PROBLEM REQUIREMENTS: Count the lines below that include "obtain". Only the number should be given.

Stored items from a collection:

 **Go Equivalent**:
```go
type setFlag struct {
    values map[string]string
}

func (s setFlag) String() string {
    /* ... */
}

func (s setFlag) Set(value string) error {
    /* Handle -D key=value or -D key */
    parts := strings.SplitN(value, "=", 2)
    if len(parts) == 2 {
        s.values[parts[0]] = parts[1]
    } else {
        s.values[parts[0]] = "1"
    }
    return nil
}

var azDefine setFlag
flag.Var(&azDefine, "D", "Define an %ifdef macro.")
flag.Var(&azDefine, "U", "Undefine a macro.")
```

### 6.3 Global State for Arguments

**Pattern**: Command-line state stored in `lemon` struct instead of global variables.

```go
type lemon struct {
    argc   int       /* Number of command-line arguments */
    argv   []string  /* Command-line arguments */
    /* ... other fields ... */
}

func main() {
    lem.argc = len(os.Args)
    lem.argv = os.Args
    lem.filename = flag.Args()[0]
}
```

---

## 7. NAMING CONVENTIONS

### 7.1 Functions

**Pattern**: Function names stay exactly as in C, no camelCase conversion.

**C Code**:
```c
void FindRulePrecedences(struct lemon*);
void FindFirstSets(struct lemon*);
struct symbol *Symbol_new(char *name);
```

* * *

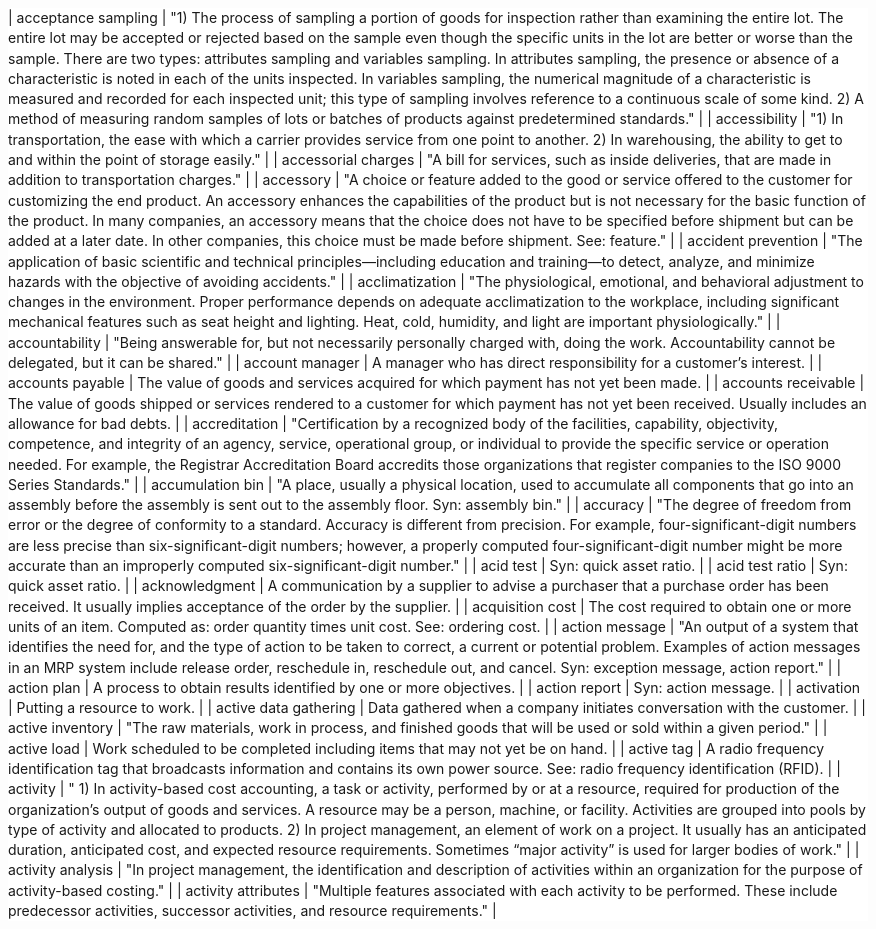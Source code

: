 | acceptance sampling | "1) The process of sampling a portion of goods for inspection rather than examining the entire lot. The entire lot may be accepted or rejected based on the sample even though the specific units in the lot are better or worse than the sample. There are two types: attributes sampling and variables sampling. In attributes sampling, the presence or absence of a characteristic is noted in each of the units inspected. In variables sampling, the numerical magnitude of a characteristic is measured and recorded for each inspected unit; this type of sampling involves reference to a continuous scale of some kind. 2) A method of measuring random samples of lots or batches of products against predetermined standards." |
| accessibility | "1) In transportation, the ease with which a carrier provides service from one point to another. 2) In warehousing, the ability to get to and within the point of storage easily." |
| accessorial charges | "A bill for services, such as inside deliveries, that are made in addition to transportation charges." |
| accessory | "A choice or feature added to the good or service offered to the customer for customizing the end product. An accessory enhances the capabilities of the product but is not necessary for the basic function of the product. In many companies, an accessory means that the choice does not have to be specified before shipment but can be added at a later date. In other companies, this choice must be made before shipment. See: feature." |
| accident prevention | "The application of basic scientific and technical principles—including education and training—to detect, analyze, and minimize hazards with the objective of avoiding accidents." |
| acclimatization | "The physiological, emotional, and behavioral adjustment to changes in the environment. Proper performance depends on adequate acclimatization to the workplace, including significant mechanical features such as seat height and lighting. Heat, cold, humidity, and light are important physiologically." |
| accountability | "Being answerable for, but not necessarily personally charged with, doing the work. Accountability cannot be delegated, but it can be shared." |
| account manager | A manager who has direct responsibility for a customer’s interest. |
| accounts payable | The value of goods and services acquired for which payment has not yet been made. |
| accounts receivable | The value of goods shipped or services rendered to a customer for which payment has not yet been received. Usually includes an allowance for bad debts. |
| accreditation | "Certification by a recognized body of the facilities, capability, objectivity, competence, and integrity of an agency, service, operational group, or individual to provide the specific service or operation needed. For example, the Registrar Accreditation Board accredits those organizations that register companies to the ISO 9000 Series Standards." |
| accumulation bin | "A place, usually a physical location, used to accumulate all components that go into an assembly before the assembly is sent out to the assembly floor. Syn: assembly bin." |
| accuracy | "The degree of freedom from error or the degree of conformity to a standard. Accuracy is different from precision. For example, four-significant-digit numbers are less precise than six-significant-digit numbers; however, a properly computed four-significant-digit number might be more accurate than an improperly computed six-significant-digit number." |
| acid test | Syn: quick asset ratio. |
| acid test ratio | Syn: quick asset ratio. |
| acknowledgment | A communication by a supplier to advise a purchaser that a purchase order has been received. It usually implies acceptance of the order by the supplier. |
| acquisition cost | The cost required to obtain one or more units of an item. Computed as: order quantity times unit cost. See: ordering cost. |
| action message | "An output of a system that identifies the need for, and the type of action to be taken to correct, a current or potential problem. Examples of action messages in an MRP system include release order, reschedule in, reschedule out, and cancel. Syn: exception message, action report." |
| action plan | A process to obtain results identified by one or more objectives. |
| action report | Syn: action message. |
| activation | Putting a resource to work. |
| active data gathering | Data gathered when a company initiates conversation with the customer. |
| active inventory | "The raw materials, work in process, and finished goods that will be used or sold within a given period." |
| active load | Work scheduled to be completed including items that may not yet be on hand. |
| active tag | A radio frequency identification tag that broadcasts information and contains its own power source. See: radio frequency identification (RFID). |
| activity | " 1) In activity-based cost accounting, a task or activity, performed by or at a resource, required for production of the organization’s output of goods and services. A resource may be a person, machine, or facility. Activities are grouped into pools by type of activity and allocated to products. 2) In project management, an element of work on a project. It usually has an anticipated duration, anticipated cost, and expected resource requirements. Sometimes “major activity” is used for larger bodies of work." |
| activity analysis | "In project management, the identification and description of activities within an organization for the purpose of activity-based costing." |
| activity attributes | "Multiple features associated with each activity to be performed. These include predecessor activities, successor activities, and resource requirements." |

EXPECTED ANSWER: 2